Risma beranggapan gerak cepat ini perlu dilakukan. Karena PPATK telah menyerahkan dokumen izin Pengumpulan Uang dan Barang (PUB).
”Hari ini PPATK menyerahkan dua dokumen: satu tentang dokumen PUB, ada 176 yang nanti akan saya lihat. Belum saya buka, belum saya buka saya harus pelajari kemudian dan ada internal,” ungkap Risma.
Penjelasan Bareskrim Polri
Terkait ACT, Bareskrim Polri sudah menetapkan empat tersangka. Keempat tersangka tersebut bernama Ahyudin, selaku ketua pembina yayasan ACT yang juga mantan Presiden ACT; Ibnu Khajar, selaku pengurus yayasan ACT yang kini merupakan Presiden ACT; Hariyana Hermain, Senior Vice President & Anggota Dewan Presidium ACT; dan Novariadi Imam Akbari, sekretaris ACT.
Pihak kepolisian menyatakan sejak berdiri ACT mengelola dana hampir Rp 2 triliun. Diduga, ACT melakukan penyelewengan sebesar 25 persen dari dana tersebut.
"Dana yang dipotong atau diselewengkan oleh pihak yayasan atau disalahgunakan yang bukan peruntukannya senilai 25 persen tadi atau sekitar Rp 450 M," kata Karo Penmas Divisi Humas Polri Brigjen Pol Ahmad Ramadhan di Mabes Polri, Jumat (29/7).
Uang itu termasuk di antaranya dana donasi dari Boeing untuk keluarga korban kecelakaan Lion Air JT-610, yang kini menjadi salah satu fokus penyidikan polisi.
Dari Rp 138 miliar dana bantuan Boeing untuk para korban pesawat jatuh, hanya Rp 104 miliar yang disalurkan.
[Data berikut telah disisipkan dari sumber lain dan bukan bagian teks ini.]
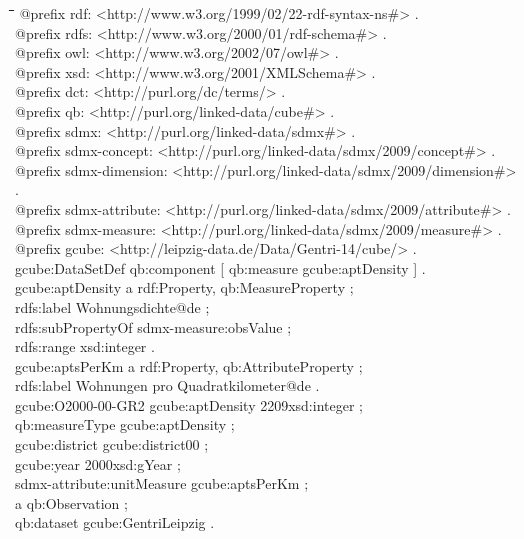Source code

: \documentclass[a4paper,11pt]{article}
\newenvironment{code}{\tt \begin{tabbing}
\hskip12pt\=\hskip12pt\=\hskip12pt\=\hskip12pt\=\hskip5cm\=\hskip5cm\=\kill}
{\end{tabbing}}
\def\ppw{{\char94\char94}}
\begin{document}
\begin{code}
@prefix rdf:            <http://www.w3.org/1999/02/22-rdf-syntax-ns\#> .\\
@prefix rdfs:           <http://www.w3.org/2000/01/rdf-schema\#> .\\
@prefix owl:            <http://www.w3.org/2002/07/owl\#> .\\
@prefix xsd:            <http://www.w3.org/2001/XMLSchema\#> .\\
@prefix dct:             <http://purl.org/dc/terms/> .\\
@prefix qb:             <http://purl.org/linked-data/cube\#> .\\
@prefix sdmx:           <http://purl.org/linked-data/sdmx\#> .\\
@prefix sdmx-concept:   <http://purl.org/linked-data/sdmx/2009/concept\#> .\\
@prefix sdmx-dimension: <http://purl.org/linked-data/sdmx/2009/dimension\#> .\\
@prefix sdmx-attribute: <http://purl.org/linked-data/sdmx/2009/attribute\#> .\\
@prefix sdmx-measure:   <http://purl.org/linked-data/sdmx/2009/measure\#> .\\
@prefix gcube:          <http://leipzig-data.de/Data/Gentri-14/cube/> .\\[6pt]

gcube:DataSetDef qb:component [ qb:measure gcube:aptDensity ] .\\[6pt]

gcube:aptDensity a rdf:Property, qb:MeasureProperty ;\+\\
    rdfs:label {\dq}Wohnungsdichte{\dq}@de ;\\
    rdfs:subPropertyOf sdmx-measure:obsValue ;\\
    rdfs:range xsd:integer .\-\\[6pt]

gcube:aptsPerKm a rdf:Property, qb:AttributeProperty ;\+\\
    rdfs:label {\dq}Wohnungen pro Quadratkilometer{\dq}@de .\-\\[6pt]

gcube:O2000-00-GR2 gcube:aptDensity {\dq}2209{\dq}{\ppw}xsd:integer ;\+\\
    qb:measureType gcube:aptDensity ;\\
    gcube:district gcube:district00 ;\\
    gcube:year {\dq}2000{\dq}{\ppw}xsd:gYear ;\\
    sdmx-attribute:unitMeasure gcube:aptsPerKm ;\\
    a qb:Observation ;\\
    qb:dataset gcube:GentriLeipzig .\-\\[6pt]


\end{code}
\end{document}
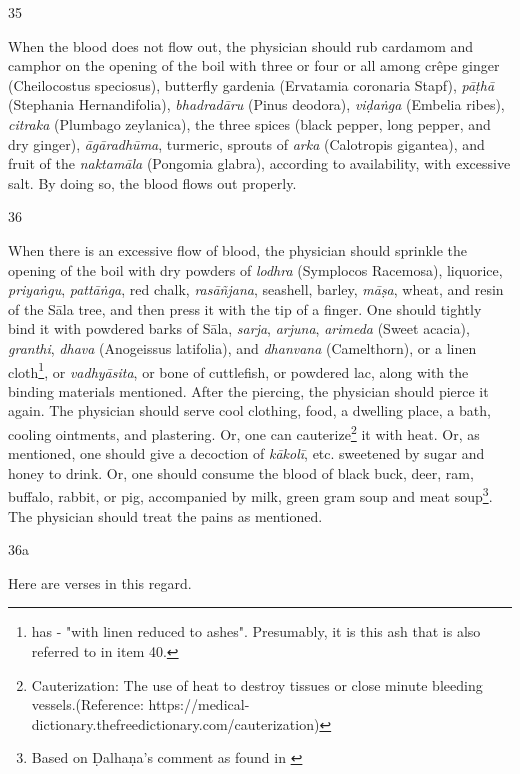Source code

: \begin{translation}
\item[35]

When the blood does not flow out, the physician should rub cardamom and camphor on the opening of the boil with three or four or all among crêpe ginger (Cheilocostus speciosus), butterfly gardenia (Ervatamia coronaria Stapf), \emph{pāṭhā} (Stephania Hernandifolia), \emph{bhadradāru} (Pinus deodora), \emph{viḍaṅga} (Embelia ribes), \emph{citraka} (Plumbago zeylanica), the three spices (black pepper, long pepper, and dry ginger), \emph{āgāradhūma}, turmeric, sprouts of \emph{arka} (Calotropis gigantea), and fruit of the \emph{naktamāla} (Pongomia glabra), according to availability, with excessive salt. By doing so, the blood flows out properly.

\item[36]

When there is an excessive flow of blood, the physician should sprinkle the opening of the boil with dry powders of \emph{lodhra} (Symplocos Racemosa), liquorice, \emph{priyaṅgu}, \emph{pattāṅga}, red chalk, \emph{rasāñjana}, seashell, barley, \emph{māṣa}, wheat, and resin of the Sāla tree, and then press it with the tip of a finger. 
One should tightly bind it with powdered barks of Sāla, \emph{sarja}, 
\emph{arjuna}, \emph{arimeda} (Sweet acacia), \emph{granthi}, \emph{dhava} 
(Anogeissus latifolia), and \emph{dhanvana} (Camelthorn), or a linen 
cloth\footnote{\cite[66]{vulgate} has  - "with linen 
reduced to ashes". Presumably, it is this ash that is also referred to in item 40.}, or 
\emph{vadhyāsita}, or bone of cuttlefish, or powdered lac, along with the binding 
materials mentioned. 
After the piercing, the physician should pierce it again. 
The physician should serve cool clothing, food, a dwelling place, a bath, cooling 
ointments, and plastering. Or, one can cauterize\footnote{Cauterization: The use of 
heat to destroy tissues or close minute bleeding vessels.(Reference: 
https://medical-dictionary.thefreedictionary.com/cauterization)} it with heat. Or, as 
mentioned, one should give a decoction of \emph{kākolī}, etc. sweetened by sugar 
and honey to drink. 
Or, one should consume the blood of black buck, deer, ram, buffalo, rabbit, or pig, accompanied by milk, green gram soup and meat soup\footnote{Based on Ḍalhaṇa's comment as found in \cite[66]{vulgate}}. 
The physician should treat the pains as mentioned. 

\item[36a]

Here are verses in this regard.


\end{translation}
Sisanya diduga diselewengkan. Salah satunya diduga mengalir Rp 10 miliar ke Koperasi Syariah 212.
Ketua Umum Koperasi Syariah 212 Muhammad Syafei (MS) juga mengakui pihaknya menerima aliran dana tersebut.
"Ketua Umum Koperasi Syariah 212 mengakui menerima dana sebesar Rp 10 miliar dari Yayasan ACT," kata Kepala Bagian Penerangan Umum (Kabag Penum) Divisi Humas Polri, Kombes Nurul Azizah, Rabu (3/8).
Nurul menuturkan, aliran dana diterima Koperasi Syariah 212 setelah adanya surat perjanjian kerja sama dengan Yayasan ACT bernomor 004-001/PKS/KS212-ACT/III/2021 tentang pemberian dana pembinaan UMKM.(Tribun Network/fah/igm/dod).